┌─ Recorded information
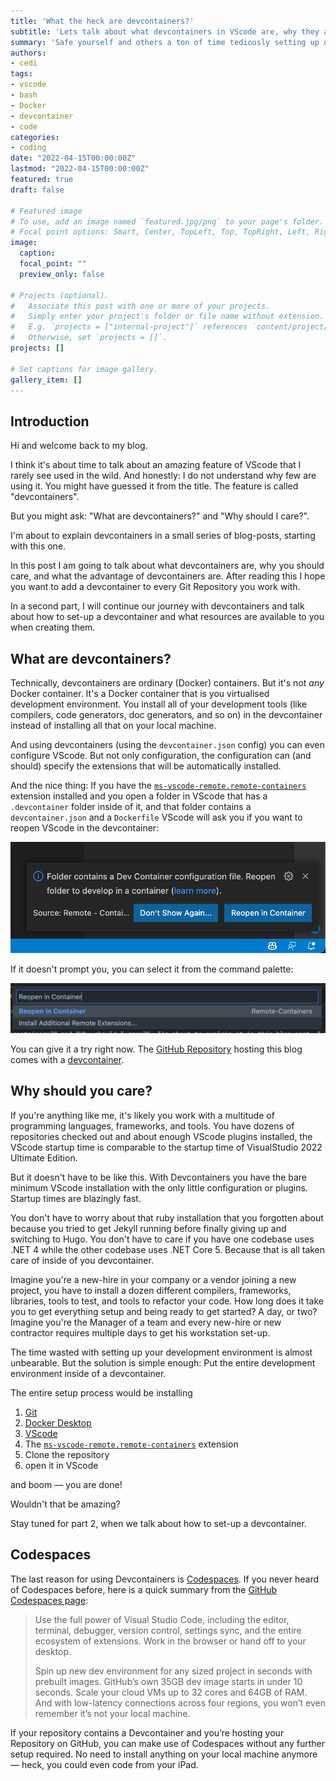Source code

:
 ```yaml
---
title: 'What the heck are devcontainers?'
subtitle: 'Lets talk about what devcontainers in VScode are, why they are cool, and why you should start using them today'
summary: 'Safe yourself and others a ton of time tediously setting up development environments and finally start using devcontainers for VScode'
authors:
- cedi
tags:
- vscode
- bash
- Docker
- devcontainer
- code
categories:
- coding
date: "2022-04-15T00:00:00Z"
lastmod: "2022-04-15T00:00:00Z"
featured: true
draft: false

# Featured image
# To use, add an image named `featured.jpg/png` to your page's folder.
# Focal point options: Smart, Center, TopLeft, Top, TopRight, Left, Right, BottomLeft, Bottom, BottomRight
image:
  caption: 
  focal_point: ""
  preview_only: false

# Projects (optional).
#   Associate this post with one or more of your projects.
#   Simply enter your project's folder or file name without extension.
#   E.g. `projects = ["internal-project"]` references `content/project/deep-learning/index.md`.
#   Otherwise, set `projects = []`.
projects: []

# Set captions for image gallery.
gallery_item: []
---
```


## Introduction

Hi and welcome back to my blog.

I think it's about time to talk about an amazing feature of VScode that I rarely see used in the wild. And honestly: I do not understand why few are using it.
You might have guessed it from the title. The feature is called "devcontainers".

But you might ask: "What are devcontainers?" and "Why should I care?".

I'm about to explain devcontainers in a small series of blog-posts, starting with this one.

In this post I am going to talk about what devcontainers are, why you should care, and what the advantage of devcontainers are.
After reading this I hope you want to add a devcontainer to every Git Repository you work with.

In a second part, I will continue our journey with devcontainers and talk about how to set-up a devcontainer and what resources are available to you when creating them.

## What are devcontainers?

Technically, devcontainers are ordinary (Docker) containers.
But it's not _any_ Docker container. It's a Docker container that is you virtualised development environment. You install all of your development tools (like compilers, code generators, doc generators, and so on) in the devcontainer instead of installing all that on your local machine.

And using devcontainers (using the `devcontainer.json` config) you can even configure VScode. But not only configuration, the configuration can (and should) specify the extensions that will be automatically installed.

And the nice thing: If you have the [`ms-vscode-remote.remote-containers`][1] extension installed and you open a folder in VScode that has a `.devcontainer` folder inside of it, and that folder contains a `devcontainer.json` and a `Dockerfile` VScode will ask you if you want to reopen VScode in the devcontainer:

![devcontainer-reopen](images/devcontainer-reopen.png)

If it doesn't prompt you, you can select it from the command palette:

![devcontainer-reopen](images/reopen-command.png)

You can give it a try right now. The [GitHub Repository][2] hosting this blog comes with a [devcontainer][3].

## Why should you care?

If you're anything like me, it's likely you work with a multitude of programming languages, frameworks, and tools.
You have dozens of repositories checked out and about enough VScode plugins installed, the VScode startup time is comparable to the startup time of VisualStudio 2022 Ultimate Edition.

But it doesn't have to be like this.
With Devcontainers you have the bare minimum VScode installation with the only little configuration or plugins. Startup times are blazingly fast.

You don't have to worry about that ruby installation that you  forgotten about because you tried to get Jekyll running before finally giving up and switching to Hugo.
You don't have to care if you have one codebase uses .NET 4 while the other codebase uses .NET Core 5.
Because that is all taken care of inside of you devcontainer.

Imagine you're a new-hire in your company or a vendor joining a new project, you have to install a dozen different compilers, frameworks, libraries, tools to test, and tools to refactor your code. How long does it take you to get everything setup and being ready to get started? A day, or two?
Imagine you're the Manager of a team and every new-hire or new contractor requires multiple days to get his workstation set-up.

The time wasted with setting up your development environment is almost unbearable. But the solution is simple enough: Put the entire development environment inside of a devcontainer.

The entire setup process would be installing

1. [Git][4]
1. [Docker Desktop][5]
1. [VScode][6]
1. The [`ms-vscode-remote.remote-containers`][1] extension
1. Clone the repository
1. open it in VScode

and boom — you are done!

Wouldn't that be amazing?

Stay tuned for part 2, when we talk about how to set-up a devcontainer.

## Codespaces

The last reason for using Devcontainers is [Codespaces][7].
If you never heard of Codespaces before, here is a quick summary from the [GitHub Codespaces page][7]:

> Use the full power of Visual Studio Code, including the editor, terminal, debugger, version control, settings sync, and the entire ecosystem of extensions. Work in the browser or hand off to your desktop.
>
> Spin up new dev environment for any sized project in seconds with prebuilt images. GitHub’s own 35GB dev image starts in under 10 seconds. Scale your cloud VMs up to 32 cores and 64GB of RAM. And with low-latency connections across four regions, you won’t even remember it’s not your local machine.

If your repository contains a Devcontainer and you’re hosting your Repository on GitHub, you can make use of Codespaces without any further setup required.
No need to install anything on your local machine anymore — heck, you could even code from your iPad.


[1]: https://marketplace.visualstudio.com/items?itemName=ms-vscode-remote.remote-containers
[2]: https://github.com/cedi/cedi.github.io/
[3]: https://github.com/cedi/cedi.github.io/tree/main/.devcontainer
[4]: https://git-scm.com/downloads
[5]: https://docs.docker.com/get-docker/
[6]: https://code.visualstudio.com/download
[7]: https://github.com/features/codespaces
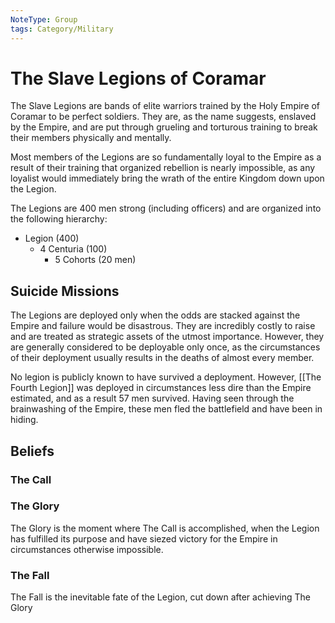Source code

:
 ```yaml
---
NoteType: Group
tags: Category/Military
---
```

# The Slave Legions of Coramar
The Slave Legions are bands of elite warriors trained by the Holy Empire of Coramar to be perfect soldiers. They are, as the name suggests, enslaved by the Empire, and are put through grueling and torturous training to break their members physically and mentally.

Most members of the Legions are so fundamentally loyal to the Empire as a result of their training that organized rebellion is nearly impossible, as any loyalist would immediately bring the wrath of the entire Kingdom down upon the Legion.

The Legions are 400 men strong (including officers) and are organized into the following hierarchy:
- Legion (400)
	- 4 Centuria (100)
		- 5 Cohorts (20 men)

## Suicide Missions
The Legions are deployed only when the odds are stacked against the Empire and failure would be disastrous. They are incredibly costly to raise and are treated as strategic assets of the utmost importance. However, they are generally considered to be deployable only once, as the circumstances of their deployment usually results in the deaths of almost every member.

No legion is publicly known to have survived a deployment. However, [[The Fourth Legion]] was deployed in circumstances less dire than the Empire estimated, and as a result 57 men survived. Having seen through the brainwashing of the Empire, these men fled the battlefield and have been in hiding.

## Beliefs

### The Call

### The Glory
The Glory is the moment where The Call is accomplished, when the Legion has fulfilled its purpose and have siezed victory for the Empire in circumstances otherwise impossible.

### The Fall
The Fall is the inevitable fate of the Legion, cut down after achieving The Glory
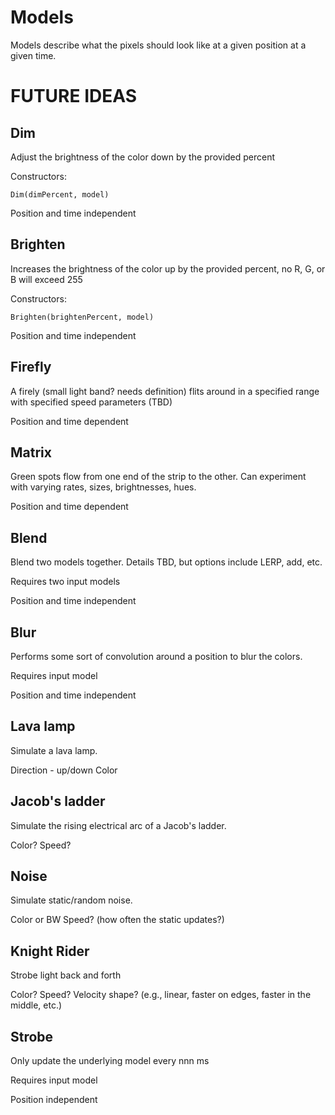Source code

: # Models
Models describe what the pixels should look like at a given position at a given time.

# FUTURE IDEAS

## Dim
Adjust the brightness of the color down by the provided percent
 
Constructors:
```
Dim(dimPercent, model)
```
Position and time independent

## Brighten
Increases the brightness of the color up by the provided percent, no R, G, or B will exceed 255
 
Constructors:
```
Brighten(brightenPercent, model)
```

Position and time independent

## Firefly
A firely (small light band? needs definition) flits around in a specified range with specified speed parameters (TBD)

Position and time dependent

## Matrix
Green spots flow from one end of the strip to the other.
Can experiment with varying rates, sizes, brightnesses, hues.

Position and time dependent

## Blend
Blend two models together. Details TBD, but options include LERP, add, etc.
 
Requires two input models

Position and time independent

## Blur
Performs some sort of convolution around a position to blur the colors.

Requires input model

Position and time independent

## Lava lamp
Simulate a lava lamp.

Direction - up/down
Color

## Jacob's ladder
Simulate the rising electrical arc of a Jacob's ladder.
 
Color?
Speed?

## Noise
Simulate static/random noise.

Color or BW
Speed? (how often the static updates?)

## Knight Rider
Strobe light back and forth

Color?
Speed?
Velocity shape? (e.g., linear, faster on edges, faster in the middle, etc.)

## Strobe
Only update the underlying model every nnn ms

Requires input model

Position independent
└─
Set aside each line above that includes the string "plugins" and report it.

> _Response to the exercise_
You have dozens of repositories checked out and about enough VScode plugins installed, the VScode startup time is comparable to the startup time of VisualStudio 2022 Ultimate Edition.
With Devcontainers you have the bare minimum VScode installation with the only little configuration or plugins. Startup times are blazingly fast.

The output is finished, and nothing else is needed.